“How to Know if the Election Is Actually ‘Rigged’”

This is a must-read piece from Ned Foley on the importance of recognizing the difference between problems in the election process — which social media will inevitably amplify — and issues that would actually cast doubt on the legitimacy of the election:

All elections have flaws. And in today’s environment of mistrust, it’s easy for politicians to exploit those flaws to cast doubt on the whole result. When problems inevitably arise this fall — and when the two sides inevitably raise objections — then the loser, the loser’s party and the American people need to be prepared to know whether there truly is cause for some kind of recount or “redo,” or whether to accept the electoral verdict and move on. What should we look for?…

No one likes to lose, especially not when the stakes are perceived to be so high. But in any election, only one side can win. America already fought a Civil War because the losing side in the 1860 election was unwilling to accept defeat.

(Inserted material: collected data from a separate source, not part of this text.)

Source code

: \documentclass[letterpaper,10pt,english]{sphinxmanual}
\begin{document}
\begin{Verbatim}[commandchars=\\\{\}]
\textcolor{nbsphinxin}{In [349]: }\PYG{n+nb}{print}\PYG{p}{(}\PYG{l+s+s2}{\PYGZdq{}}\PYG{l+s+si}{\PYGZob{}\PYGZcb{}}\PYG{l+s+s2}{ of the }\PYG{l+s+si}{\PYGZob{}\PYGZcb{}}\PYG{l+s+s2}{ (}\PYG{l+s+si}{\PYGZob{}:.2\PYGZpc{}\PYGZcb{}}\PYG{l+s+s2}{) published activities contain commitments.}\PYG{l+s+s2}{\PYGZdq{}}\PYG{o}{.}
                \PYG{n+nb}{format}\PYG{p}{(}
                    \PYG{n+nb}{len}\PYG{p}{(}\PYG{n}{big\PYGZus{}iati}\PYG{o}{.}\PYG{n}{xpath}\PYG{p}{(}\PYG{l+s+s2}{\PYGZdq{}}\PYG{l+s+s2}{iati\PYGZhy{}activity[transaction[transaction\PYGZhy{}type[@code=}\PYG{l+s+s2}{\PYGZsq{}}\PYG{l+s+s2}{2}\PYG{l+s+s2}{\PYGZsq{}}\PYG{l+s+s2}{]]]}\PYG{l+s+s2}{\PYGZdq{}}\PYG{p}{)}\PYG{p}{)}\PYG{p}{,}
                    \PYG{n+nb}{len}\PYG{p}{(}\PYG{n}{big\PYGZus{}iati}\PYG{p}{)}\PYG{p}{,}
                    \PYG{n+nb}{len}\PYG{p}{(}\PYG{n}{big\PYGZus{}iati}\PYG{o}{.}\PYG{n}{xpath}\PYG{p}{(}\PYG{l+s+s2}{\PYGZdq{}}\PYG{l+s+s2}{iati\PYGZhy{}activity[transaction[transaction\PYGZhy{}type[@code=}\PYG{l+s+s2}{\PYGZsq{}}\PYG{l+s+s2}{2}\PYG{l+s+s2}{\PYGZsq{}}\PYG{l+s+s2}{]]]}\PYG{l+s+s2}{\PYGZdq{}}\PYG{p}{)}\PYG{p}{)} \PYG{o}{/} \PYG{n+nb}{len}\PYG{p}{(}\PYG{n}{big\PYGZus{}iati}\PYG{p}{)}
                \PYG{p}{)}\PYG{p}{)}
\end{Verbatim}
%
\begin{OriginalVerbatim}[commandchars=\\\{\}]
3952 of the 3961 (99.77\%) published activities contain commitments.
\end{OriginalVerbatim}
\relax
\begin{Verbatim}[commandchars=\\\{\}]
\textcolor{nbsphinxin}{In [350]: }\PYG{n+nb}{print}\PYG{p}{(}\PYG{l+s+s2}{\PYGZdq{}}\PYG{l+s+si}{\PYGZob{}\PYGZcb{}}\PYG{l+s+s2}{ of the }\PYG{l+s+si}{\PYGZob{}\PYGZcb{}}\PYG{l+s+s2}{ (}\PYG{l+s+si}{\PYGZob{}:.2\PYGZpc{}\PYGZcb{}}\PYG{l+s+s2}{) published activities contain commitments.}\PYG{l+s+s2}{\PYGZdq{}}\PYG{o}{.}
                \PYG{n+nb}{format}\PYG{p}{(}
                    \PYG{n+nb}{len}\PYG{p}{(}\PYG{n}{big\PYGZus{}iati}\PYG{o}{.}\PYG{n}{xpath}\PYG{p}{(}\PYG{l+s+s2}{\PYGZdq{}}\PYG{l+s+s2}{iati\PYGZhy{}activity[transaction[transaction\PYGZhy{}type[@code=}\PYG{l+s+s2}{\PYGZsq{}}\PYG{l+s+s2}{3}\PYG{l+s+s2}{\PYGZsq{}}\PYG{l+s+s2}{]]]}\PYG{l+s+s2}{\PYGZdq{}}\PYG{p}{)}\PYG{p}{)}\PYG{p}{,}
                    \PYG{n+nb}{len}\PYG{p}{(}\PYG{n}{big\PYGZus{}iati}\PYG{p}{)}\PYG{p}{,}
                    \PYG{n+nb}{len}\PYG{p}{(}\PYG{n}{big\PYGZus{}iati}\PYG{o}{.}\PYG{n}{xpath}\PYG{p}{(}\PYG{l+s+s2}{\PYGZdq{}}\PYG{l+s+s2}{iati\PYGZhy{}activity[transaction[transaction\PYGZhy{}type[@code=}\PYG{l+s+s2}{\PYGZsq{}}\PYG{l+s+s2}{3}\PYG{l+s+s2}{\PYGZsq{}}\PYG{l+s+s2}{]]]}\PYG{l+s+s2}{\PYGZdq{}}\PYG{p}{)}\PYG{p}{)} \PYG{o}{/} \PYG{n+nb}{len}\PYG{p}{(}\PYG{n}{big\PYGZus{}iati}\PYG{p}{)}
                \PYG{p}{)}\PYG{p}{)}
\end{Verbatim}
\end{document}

One of the Union’s central reasons for fighting that war, as Abraham Lincoln reminded the nation at Gettysburg, was that the project of self-government declared in 1776 could not “endure” if the losing side in an election simply can walk away when it does not like the election’s outcome.

This year, the same proposition could be tested again. If either side cannot abide the other’s victory, self-government — government of, by and for the people — may perish here, if not elsewhere. For self-government to work, it is essential to be able to say when all the available evidence shows that “a lack of votes, not a theft of votes” is what caused the losing side’s defeat.